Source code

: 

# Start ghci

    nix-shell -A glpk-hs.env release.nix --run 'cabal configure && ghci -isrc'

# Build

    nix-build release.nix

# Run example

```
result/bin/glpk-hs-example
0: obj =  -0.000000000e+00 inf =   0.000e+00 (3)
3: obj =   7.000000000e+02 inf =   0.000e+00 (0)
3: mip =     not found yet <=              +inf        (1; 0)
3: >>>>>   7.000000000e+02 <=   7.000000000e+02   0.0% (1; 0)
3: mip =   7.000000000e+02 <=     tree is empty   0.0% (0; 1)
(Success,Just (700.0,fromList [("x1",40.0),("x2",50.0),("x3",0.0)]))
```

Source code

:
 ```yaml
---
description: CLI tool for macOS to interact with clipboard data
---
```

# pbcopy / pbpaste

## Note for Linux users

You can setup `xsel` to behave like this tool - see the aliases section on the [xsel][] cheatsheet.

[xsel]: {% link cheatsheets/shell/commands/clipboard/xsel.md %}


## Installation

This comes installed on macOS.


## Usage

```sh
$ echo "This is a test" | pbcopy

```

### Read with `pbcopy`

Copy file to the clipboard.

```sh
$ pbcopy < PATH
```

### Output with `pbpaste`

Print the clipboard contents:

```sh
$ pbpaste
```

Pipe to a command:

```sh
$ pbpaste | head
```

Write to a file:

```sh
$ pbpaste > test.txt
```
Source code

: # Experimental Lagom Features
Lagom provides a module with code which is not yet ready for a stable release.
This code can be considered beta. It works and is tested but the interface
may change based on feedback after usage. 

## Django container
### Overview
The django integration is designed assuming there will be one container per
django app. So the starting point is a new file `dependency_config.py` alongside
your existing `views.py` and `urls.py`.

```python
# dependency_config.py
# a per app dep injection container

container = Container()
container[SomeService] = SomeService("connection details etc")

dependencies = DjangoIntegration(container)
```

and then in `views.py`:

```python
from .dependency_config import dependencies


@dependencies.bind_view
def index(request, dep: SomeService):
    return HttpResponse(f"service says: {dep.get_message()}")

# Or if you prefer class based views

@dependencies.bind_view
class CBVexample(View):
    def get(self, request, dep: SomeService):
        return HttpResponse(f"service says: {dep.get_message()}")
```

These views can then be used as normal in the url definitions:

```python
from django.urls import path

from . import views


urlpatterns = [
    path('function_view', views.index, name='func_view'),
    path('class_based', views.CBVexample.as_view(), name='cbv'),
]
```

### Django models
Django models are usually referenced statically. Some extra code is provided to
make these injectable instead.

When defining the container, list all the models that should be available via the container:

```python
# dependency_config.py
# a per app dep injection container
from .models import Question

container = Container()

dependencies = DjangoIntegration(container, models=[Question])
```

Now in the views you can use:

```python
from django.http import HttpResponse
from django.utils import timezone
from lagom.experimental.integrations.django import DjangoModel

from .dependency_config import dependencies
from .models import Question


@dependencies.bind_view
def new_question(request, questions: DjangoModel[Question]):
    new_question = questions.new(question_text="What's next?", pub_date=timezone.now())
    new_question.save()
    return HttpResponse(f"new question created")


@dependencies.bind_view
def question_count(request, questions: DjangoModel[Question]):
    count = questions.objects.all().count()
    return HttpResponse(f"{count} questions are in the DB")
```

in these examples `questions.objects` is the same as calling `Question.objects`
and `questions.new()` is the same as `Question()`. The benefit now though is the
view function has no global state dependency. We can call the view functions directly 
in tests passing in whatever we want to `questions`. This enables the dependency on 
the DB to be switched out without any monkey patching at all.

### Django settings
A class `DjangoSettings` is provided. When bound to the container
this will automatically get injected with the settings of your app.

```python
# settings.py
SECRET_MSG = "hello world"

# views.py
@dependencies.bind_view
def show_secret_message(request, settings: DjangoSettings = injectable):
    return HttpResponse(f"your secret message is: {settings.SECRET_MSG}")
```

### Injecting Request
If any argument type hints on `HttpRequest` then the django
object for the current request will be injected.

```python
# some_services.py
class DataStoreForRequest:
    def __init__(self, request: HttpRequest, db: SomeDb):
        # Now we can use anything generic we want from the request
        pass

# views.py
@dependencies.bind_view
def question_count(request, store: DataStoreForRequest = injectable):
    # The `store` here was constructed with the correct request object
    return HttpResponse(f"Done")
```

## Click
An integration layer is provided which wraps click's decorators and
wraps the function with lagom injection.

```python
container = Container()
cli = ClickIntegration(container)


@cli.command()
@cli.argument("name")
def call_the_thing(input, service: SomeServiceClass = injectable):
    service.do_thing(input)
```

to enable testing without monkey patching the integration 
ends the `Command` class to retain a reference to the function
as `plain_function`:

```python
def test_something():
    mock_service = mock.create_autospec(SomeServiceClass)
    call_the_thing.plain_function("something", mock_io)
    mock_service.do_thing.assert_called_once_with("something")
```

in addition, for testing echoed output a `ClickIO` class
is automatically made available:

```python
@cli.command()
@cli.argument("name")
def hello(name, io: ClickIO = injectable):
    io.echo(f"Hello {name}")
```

- Task item
Reproduce the data exactly, omitting nothing.

- Expected output
Source code

: 

# Start ghci

    nix-shell -A glpk-hs.env release.nix --run 'cabal configure && ghci -isrc'

# Build

    nix-build release.nix

# Run example

```
result/bin/glpk-hs-example
0: obj =  -0.000000000e+00 inf =   0.000e+00 (3)
3: obj =   7.000000000e+02 inf =   0.000e+00 (0)
3: mip =     not found yet <=              +inf        (1; 0)
3: >>>>>   7.000000000e+02 <=   7.000000000e+02   0.0% (1; 0)
3: mip =   7.000000000e+02 <=     tree is empty   0.0% (0; 1)
(Success,Just (700.0,fromList [("x1",40.0),("x2",50.0),("x3",0.0)]))
```

Source code

:
 ```yaml
---
description: CLI tool for macOS to interact with clipboard data
---
```

# pbcopy / pbpaste

## Note for Linux users

You can setup `xsel` to behave like this tool - see the aliases section on the [xsel][] cheatsheet.

[xsel]: {% link cheatsheets/shell/commands/clipboard/xsel.md %}


## Installation

This comes installed on macOS.


## Usage

```sh
$ echo "This is a test" | pbcopy

```

### Read with `pbcopy`

Copy file to the clipboard.

```sh
$ pbcopy < PATH
```

### Output with `pbpaste`

Print the clipboard contents:

```sh
$ pbpaste
```

Pipe to a command:

```sh
$ pbpaste | head
```

Write to a file:

```sh
$ pbpaste > test.txt
```
Source code

: # Experimental Lagom Features
Lagom provides a module with code which is not yet ready for a stable release.
This code can be considered beta. It works and is tested but the interface
may change based on feedback after usage. 

## Django container
### Overview
The django integration is designed assuming there will be one container per
django app. So the starting point is a new file `dependency_config.py` alongside
your existing `views.py` and `urls.py`.

```python
# dependency_config.py
# a per app dep injection container

container = Container()
container[SomeService] = SomeService("connection details etc")

dependencies = DjangoIntegration(container)
```

and then in `views.py`:

```python
from .dependency_config import dependencies


@dependencies.bind_view
def index(request, dep: SomeService):
    return HttpResponse(f"service says: {dep.get_message()}")

# Or if you prefer class based views

@dependencies.bind_view
class CBVexample(View):
    def get(self, request, dep: SomeService):
        return HttpResponse(f"service says: {dep.get_message()}")
```

These views can then be used as normal in the url definitions:

```python
from django.urls import path

from . import views


urlpatterns = [
    path('function_view', views.index, name='func_view'),
    path('class_based', views.CBVexample.as_view(), name='cbv'),
]
```

### Django models
Django models are usually referenced statically. Some extra code is provided to
make these injectable instead.

When defining the container, list all the models that should be available via the container:

```python
# dependency_config.py
# a per app dep injection container
from .models import Question

container = Container()

dependencies = DjangoIntegration(container, models=[Question])
```

Now in the views you can use:

```python
from django.http import HttpResponse
from django.utils import timezone
from lagom.experimental.integrations.django import DjangoModel

from .dependency_config import dependencies
from .models import Question


@dependencies.bind_view
def new_question(request, questions: DjangoModel[Question]):
    new_question = questions.new(question_text="What's next?", pub_date=timezone.now())
    new_question.save()
    return HttpResponse(f"new question created")


@dependencies.bind_view
def question_count(request, questions: DjangoModel[Question]):
    count = questions.objects.all().count()
    return HttpResponse(f"{count} questions are in the DB")
```

in these examples `questions.objects` is the same as calling `Question.objects`
and `questions.new()` is the same as `Question()`. The benefit now though is the
view function has no global state dependency. We can call the view functions directly 
in tests passing in whatever we want to `questions`. This enables the dependency on 
the DB to be switched out without any monkey patching at all.

### Django settings
A class `DjangoSettings` is provided. When bound to the container
this will automatically get injected with the settings of your app.

```python
# settings.py
SECRET_MSG = "hello world"

# views.py
@dependencies.bind_view
def show_secret_message(request, settings: DjangoSettings = injectable):
    return HttpResponse(f"your secret message is: {settings.SECRET_MSG}")
```

### Injecting Request
If any argument type hints on `HttpRequest` then the django
object for the current request will be injected.

```python
# some_services.py
class DataStoreForRequest:
    def __init__(self, request: HttpRequest, db: SomeDb):
        # Now we can use anything generic we want from the request
        pass

# views.py
@dependencies.bind_view
def question_count(request, store: DataStoreForRequest = injectable):
    # The `store` here was constructed with the correct request object
    return HttpResponse(f"Done")
```

## Click
An integration layer is provided which wraps click's decorators and
wraps the function with lagom injection.

```python
container = Container()
cli = ClickIntegration(container)


@cli.command()
@cli.argument("name")
def call_the_thing(input, service: SomeServiceClass = injectable):
    service.do_thing(input)
```

to enable testing without monkey patching the integration 
ends the `Command` class to retain a reference to the function
as `plain_function`:

```python
def test_something():
    mock_service = mock.create_autospec(SomeServiceClass)
    call_the_thing.plain_function("something", mock_io)
    mock_service.do_thing.assert_called_once_with("something")
```

in addition, for testing echoed output a `ClickIO` class
is automatically made available:

```python
@cli.command()
@cli.argument("name")
def hello(name, io: ClickIO = injectable):
    io.echo(f"Hello {name}")
```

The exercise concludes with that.